┌──

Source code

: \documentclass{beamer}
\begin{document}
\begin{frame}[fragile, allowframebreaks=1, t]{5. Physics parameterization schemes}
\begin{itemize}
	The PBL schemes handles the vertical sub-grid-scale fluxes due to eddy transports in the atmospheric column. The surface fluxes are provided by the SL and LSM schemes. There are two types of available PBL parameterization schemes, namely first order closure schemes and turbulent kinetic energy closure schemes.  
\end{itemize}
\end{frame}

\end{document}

└──
┌──

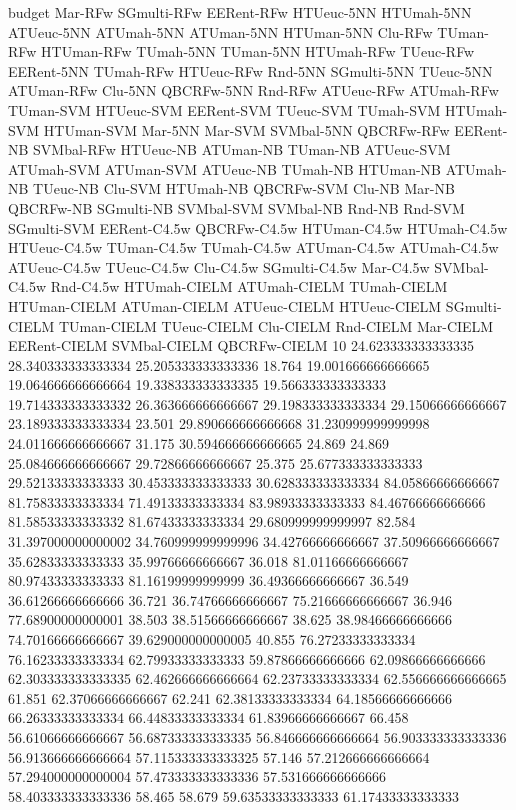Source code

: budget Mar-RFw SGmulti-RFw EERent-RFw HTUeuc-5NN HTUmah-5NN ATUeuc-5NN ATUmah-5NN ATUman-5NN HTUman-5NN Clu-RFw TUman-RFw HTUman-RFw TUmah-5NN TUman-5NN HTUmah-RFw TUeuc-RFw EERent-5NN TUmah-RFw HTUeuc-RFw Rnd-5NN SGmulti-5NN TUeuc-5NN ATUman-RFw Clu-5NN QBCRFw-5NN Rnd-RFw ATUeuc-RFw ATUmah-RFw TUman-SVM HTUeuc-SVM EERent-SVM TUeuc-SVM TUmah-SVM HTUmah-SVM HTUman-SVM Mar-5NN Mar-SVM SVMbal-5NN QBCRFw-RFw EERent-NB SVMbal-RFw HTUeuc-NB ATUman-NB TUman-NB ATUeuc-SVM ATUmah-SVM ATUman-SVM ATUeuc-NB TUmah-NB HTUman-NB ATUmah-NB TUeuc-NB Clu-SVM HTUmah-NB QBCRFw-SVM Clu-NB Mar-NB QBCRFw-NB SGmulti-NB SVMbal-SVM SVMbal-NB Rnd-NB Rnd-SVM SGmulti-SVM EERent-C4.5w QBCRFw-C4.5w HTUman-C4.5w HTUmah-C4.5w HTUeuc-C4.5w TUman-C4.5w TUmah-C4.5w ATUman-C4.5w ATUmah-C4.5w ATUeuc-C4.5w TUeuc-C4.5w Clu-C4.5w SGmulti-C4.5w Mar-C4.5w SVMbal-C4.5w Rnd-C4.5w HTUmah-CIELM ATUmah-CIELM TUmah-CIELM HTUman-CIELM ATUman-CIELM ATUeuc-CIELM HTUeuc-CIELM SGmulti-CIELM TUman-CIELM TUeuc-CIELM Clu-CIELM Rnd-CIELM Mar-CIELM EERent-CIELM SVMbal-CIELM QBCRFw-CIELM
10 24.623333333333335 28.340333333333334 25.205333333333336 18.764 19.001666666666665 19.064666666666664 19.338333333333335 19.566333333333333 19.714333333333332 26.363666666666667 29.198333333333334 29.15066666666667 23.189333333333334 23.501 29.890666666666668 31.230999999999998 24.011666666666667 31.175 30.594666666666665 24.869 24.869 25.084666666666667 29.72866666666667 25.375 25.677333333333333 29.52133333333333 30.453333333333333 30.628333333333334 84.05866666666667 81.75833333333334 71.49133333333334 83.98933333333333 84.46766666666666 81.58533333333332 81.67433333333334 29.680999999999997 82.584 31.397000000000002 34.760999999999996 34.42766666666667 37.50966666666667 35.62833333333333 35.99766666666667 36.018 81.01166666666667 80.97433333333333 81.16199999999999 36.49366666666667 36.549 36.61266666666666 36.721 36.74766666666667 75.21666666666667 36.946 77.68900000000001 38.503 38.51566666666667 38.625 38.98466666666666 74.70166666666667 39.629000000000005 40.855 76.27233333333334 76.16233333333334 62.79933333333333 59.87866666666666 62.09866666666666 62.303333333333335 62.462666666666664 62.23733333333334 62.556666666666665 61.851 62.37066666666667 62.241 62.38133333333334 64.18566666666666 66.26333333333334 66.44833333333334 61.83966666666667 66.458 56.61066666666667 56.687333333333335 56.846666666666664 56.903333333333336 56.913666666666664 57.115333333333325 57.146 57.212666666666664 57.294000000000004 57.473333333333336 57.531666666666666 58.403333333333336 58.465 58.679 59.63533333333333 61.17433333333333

└──

**Assignment**
The count alone is needed: how many lines of these entries contain the word "frame"?

**Exercise answer**
2